-- SUPPLIED ENTRIES follows --

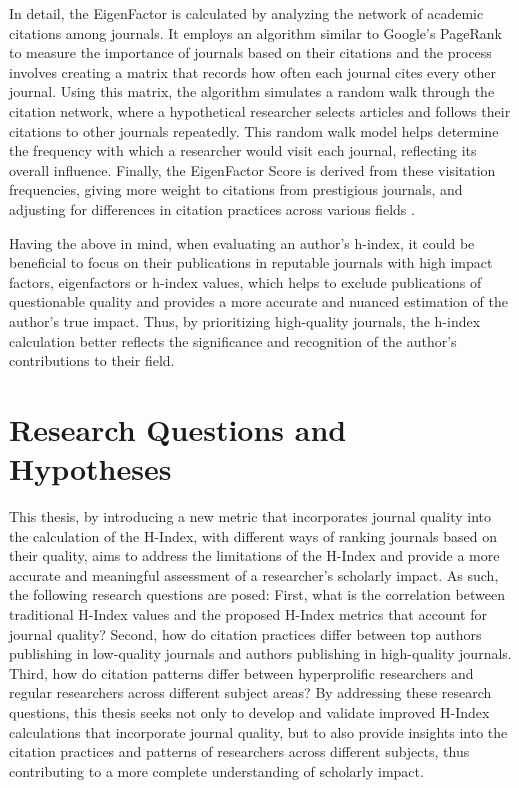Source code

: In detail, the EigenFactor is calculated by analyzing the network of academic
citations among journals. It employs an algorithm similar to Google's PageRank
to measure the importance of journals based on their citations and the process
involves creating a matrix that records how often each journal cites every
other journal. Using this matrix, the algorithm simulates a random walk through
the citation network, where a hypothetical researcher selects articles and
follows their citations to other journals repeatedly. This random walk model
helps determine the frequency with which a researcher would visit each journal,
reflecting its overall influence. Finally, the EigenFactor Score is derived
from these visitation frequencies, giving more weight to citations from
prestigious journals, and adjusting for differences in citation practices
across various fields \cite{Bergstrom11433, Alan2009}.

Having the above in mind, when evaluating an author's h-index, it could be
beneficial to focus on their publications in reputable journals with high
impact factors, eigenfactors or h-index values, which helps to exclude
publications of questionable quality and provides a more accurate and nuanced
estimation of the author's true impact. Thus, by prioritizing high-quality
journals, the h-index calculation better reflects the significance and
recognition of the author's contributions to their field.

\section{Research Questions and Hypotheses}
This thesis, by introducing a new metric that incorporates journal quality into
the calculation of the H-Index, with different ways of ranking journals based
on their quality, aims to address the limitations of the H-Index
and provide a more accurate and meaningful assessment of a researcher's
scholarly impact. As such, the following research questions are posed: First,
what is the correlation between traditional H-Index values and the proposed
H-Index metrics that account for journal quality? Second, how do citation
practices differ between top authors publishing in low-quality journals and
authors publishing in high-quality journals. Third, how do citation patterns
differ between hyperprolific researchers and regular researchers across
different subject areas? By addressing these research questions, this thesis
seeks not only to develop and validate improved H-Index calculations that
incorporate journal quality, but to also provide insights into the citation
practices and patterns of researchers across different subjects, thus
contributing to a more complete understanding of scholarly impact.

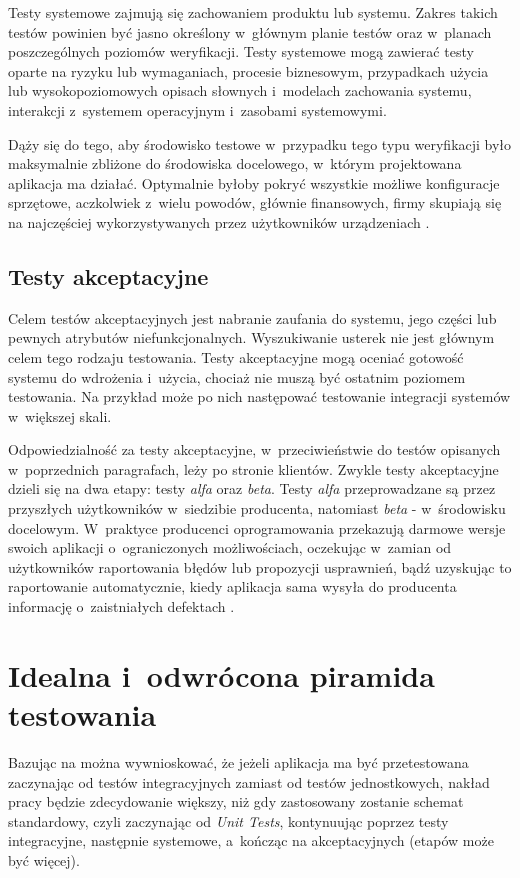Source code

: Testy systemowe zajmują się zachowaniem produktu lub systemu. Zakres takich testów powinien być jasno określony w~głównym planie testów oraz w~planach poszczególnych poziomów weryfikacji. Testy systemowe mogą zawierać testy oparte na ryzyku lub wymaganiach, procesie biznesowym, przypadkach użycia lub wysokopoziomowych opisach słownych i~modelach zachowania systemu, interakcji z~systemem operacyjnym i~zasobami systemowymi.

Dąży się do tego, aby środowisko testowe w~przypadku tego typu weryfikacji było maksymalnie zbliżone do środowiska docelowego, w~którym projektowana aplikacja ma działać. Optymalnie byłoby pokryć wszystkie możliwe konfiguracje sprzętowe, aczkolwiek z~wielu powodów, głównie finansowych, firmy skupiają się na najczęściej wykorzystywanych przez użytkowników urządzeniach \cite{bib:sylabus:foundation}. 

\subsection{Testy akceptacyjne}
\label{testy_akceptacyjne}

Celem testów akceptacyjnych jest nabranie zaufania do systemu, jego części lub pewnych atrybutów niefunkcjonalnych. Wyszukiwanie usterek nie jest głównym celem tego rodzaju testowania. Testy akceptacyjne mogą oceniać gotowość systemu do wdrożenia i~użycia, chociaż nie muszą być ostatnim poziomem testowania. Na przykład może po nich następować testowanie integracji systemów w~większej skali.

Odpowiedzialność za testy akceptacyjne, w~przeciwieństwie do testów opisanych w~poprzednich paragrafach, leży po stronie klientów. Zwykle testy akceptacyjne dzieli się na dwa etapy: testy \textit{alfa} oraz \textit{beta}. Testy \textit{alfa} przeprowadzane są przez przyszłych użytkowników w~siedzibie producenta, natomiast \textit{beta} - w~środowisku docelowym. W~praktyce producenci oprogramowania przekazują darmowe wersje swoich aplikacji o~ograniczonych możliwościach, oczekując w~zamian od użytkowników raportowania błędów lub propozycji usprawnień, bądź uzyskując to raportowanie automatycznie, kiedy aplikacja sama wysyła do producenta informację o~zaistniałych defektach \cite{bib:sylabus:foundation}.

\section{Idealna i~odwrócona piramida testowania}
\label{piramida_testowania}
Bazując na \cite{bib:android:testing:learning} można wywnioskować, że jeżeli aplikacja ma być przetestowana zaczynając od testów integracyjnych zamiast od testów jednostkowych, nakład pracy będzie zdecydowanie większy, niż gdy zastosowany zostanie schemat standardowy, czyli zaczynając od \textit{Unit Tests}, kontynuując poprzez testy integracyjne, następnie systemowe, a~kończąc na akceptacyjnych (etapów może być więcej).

-- SUPPLIED ENTRIES concluded --
-- SUPPLIED ENTRIES follows --

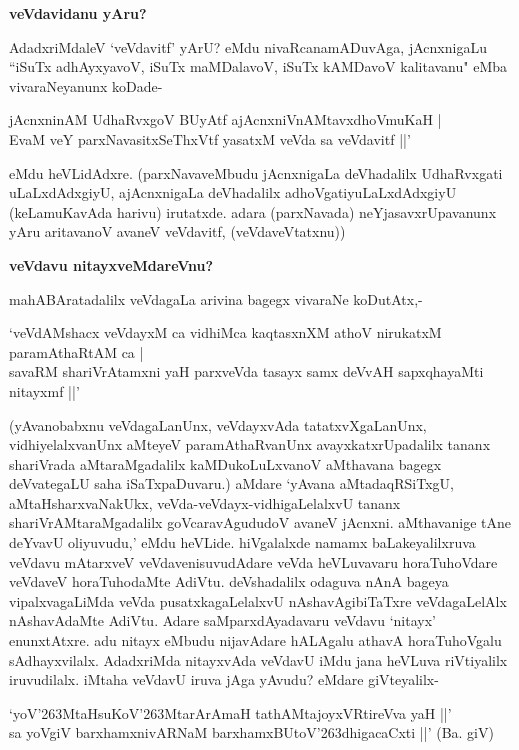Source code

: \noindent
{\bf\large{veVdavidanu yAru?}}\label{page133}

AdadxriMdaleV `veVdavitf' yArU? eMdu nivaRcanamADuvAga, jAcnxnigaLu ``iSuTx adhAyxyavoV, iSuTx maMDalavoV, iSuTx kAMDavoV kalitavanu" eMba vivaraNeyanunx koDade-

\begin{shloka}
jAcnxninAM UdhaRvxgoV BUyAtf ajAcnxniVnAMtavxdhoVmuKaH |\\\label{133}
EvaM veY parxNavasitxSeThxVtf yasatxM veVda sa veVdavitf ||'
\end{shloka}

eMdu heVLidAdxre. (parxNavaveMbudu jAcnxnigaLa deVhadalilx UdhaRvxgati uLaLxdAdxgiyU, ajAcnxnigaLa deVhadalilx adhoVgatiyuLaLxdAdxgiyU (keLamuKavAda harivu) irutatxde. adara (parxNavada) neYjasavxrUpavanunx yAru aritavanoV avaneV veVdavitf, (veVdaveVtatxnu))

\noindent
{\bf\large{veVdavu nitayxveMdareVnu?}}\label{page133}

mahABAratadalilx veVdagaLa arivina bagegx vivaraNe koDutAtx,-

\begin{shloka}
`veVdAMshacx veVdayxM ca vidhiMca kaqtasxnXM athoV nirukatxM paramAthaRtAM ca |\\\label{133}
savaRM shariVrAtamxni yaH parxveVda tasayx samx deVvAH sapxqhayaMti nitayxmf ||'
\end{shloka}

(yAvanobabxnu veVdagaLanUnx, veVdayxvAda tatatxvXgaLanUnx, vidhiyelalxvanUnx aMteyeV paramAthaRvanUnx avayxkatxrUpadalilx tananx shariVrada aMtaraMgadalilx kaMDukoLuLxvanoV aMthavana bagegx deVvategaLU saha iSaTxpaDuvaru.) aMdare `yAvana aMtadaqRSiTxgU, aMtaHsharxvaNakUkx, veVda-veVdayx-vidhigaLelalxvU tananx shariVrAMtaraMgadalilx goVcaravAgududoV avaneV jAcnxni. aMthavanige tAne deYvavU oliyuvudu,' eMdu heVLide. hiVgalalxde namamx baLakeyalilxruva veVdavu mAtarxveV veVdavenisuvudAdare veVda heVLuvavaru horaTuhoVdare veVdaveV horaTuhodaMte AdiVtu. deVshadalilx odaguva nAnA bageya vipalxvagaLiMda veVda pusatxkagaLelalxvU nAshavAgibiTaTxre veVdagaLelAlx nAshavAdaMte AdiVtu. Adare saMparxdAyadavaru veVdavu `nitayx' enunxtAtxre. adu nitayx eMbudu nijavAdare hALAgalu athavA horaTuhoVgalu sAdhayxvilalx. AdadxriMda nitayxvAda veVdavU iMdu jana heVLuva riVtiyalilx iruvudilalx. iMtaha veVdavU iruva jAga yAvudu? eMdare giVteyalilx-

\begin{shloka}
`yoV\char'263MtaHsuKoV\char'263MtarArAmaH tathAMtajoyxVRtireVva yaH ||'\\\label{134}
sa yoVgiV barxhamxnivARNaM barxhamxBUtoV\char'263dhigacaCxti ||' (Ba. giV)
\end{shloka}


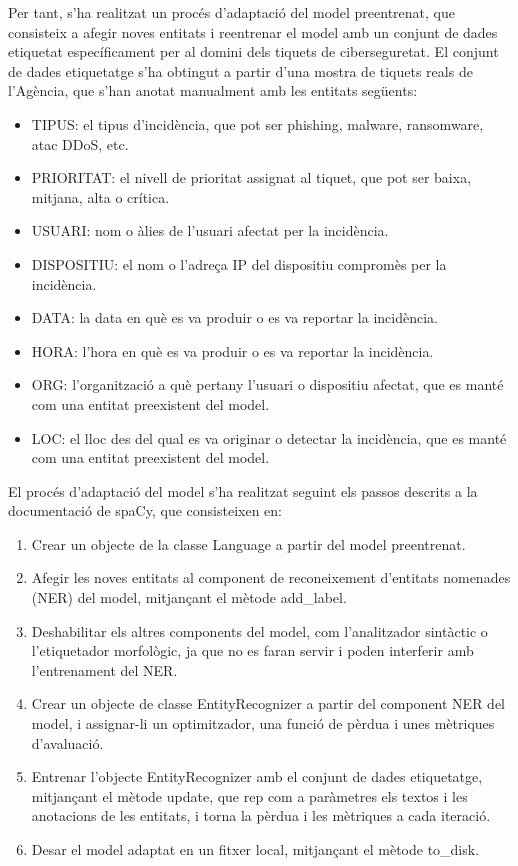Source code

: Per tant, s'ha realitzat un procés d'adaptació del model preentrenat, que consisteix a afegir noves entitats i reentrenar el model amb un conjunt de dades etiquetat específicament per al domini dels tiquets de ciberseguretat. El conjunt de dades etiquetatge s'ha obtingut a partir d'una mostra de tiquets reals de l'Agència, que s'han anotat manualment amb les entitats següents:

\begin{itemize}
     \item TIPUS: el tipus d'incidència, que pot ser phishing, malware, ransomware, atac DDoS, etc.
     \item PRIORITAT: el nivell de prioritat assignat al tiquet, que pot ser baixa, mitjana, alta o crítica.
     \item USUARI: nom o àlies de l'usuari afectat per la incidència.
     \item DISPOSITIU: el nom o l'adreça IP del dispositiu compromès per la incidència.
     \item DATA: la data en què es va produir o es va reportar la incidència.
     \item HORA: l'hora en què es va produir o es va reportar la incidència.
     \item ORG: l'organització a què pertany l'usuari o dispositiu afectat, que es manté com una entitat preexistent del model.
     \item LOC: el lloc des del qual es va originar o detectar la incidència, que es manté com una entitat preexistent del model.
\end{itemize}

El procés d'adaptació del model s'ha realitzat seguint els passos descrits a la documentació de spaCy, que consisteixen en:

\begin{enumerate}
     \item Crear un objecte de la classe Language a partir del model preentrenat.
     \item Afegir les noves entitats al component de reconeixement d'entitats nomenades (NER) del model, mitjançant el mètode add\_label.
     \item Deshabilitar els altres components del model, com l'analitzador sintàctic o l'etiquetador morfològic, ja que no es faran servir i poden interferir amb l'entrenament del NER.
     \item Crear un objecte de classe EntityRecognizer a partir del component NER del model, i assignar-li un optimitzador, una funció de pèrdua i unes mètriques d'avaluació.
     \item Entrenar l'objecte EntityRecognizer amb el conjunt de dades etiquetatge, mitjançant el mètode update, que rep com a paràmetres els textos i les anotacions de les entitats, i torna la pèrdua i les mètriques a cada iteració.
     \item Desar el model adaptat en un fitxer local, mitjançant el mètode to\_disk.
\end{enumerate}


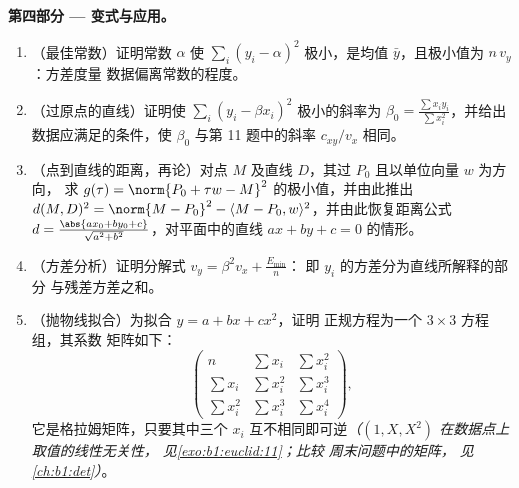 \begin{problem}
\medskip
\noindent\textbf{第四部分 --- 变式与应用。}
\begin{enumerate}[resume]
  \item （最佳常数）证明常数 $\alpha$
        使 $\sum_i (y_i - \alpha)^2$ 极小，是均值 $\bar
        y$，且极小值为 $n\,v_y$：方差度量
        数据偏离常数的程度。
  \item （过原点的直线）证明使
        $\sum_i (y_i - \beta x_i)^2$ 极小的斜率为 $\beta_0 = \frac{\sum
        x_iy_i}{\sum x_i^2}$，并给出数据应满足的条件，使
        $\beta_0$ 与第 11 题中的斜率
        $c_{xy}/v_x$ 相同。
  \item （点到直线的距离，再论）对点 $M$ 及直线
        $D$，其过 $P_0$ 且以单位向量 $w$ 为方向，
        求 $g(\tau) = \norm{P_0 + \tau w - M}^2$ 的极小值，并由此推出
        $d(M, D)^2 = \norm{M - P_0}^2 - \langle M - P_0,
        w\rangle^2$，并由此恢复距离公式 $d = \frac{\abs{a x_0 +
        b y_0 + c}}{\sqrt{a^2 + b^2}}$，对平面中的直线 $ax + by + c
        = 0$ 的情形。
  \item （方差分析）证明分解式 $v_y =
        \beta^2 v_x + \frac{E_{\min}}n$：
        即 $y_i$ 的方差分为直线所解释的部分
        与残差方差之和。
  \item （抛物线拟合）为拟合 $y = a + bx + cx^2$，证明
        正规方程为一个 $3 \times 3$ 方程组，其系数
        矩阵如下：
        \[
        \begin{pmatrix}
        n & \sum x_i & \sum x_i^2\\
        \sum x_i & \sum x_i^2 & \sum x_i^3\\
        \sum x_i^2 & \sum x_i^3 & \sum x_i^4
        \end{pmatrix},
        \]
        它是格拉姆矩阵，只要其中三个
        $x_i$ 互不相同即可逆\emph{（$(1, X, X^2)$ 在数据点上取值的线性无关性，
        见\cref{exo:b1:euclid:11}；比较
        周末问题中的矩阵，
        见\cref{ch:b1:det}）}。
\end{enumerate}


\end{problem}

-- SUPPLIED ENTRIES concluded --

• WHAT THE TASK ASKS: Whenever the string "publishing" turns up in a line of the data, copy that line.

• COMPLETED EXERCISE:
practices differ between top authors publishing in low-quality journals and
authors publishing in high-quality journals. Third, how do citation patterns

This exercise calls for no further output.